In January-February 2015, the Ukrainian banks suffered losses of UAH 74.5 billion due to the hryvnia depreciation and the need to build up loan loss provisions for loans to borrowers whose solvency had deteriorated.
Since the start of the year, the loss-making performance of the Ukrainian banks has led to a fall of UAH 71.3 billion in the regulatory capital and a worsening of other prudential ratios and performance indicators of banks.
However, not all the banks have incurred losses in the current year. Under the aforementioned unfavorable conditions, those banks that pursue a policy of streamlining their income and expenses prove successful. In January through February, banks reported an increase in net commission and trading income, as compared with the same period last year. In contrast, general administrative expenses had decreased.

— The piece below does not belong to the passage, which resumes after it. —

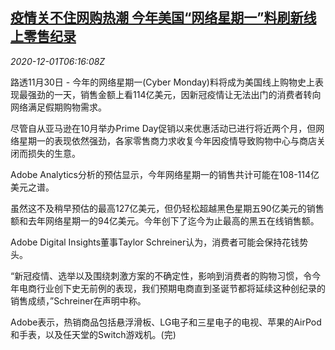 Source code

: <!--1606803796000-->
[疫情关不住网购热潮 今年美国“网络星期一”料刷新线上零售纪录](https://cn.reuters.com/article/usa-online-sales-1130-mon-idCNKBS28B3TV)
------

<div><i>2020-12-01T06:16:08Z</i></div><p>路透11月30日 - 今年的网络星期一(Cyber Monday)料将成为美国线上购物史上表现最强劲的一天，销售金额上看114亿美元，因新冠疫情让无法出门的消费者转向网络满足假期购物需求。</p><p>尽管自从亚马逊在10月举办Prime Day促销以来优惠活动已进行将近两个月，但网络星期一的表现依然强劲，各家零售商力求收复今年因疫情导致购物中心与商店关闭而损失的生意。</p><p>Adobe Analytics分析的预估显示，今年网络星期一的销售共计可能在108-114亿美元之谱。</p><p>虽然这不及稍早预估的最高127亿美元，但仍轻松超越黑色星期五90亿美元的销售额和去年网络星期一的94亿美元。今年创下了迄今为止最高的黑五在线销售额。</p><p>Adobe Digital Insights董事Taylor Schreiner认为，消费者可能会保持花钱势头。</p><p>“新冠疫情、选举以及围绕刺激方案的不确定性，影响到消费者的购物习惯，令今年电商行业创下史无前例的表现，我们预期电商直到圣诞节都将延续这种创纪录的销售成绩，”Schreiner在声明中称。</p><p>Adobe表示，热销商品包括悬浮滑板、LG电子和三星电子的电视、苹果的AirPod和手表，以及任天堂的Switch游戏机。(完)</p>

With a view to creating conditions to ensure a sound performance of the Ukrainian banks, the Board of the National Bank of Ukraine has issued several resolutions, including Resolution No 129 On Some Issues of Banks' Activities that obliges banks to carry out a proper assessment of the risks arising from debtors/counterparties' failure to meet their obligations and build up loan loss provisions to the full extent required to cover possible losses. At the same time, banks will not be targeted by corrective measures if they have violated prudential requirements due to the build-up of provisions and/or revaluation of accounts in foreign currency due to an appreciation of the exchange rate of foreign currencies against the domestic currency.
Banks that have violated prudential requirements are required to develop and submit to the National Bank of Ukraine by January 1, 2019, a detailed plan containing measures to eliminate these violations. As part of the efforts to devise these plans, banks and their shareholders will explore all the options to increase the bank's capitalization and improve the quality of their assets.
The aforementioned measures are expected to enable it to gradually stabilize the banking sector.